Finding Coordination Number and Oxidation State

Postby Julia_Gordon_2A » Sun Nov 13, 2016 3:03 pm

I am slightly confused on how to find the coordination number and oxidation state for complex ions. Could someone please explain how to find both of those values for
[Pt(CN)(NH3)3]+ ?

Thank you!

Helena Vervaet 1N
Posts: 26
Joined: Wed Sep 21, 2016 2:59 pm

Re: Finding Coordination Number and Oxidation State

Postby Helena Vervaet 1N » Sun Nov 13, 2016 3:13 pm

The coordination number essentially means the number of bonds that form around the central atom (The transition metal). In the example you gave, the coordination number would be 4 because there are 4 molecules that form bonds with Pt. In order to find the oxidation number, you need to look at the charge of each piece of the complex. We know that each NH3 has a +1 charge so there are three NH3's for a combined total of +3. CN has a -1 charge.
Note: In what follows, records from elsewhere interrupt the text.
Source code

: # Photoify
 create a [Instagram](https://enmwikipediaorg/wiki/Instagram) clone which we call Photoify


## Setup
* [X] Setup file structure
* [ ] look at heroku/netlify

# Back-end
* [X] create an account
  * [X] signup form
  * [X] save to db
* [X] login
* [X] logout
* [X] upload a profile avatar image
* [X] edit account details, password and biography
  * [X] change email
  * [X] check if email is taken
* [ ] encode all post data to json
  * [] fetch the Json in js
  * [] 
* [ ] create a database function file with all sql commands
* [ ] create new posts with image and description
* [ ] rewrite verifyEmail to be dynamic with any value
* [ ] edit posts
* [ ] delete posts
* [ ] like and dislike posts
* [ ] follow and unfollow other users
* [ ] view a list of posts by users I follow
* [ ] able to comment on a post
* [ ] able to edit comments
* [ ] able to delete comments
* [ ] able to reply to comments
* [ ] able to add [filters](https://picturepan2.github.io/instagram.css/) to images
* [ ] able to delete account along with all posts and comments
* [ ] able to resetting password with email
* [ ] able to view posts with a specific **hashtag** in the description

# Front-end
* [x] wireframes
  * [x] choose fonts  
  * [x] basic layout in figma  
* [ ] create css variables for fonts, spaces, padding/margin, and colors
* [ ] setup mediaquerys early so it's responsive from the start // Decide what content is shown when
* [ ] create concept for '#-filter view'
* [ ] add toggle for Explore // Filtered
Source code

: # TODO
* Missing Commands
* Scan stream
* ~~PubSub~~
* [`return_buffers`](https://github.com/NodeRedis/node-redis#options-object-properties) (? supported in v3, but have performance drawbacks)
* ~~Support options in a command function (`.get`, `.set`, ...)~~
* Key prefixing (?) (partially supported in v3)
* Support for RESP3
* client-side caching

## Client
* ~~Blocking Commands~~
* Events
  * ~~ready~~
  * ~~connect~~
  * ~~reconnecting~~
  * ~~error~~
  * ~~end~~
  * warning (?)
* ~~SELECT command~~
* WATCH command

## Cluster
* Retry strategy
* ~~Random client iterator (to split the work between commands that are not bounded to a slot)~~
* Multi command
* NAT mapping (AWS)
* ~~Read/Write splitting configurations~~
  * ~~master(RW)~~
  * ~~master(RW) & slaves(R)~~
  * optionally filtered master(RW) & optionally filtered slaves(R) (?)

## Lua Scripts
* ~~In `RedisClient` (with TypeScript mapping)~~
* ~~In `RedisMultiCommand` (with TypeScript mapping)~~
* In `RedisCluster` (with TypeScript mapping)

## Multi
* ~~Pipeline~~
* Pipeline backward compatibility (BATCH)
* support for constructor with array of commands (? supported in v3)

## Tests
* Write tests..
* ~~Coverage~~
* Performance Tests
Since the overall complex has a +1 charge, Pt has to have a -1 oxidation state because (+3) + (-1) + (-1) = +1.

Julia_Gordon_2A
Posts: 30
Joined: Wed Sep 21, 2016 2:57 pm

Re: Finding Coordination Number and Oxidation State

Postby Julia_Gordon_2A » Sun Nov 13, 2016 3:27 pm

It says the oxidation state for that complex ion is +2. And wouldn't NH3 have a neutral charge?

Matt_Coopersmith_4H
Posts: 20
Joined: Wed Sep 21, 2016 2:57 pm

Re: Finding Coordination Number and Oxidation State  [ENDORSED]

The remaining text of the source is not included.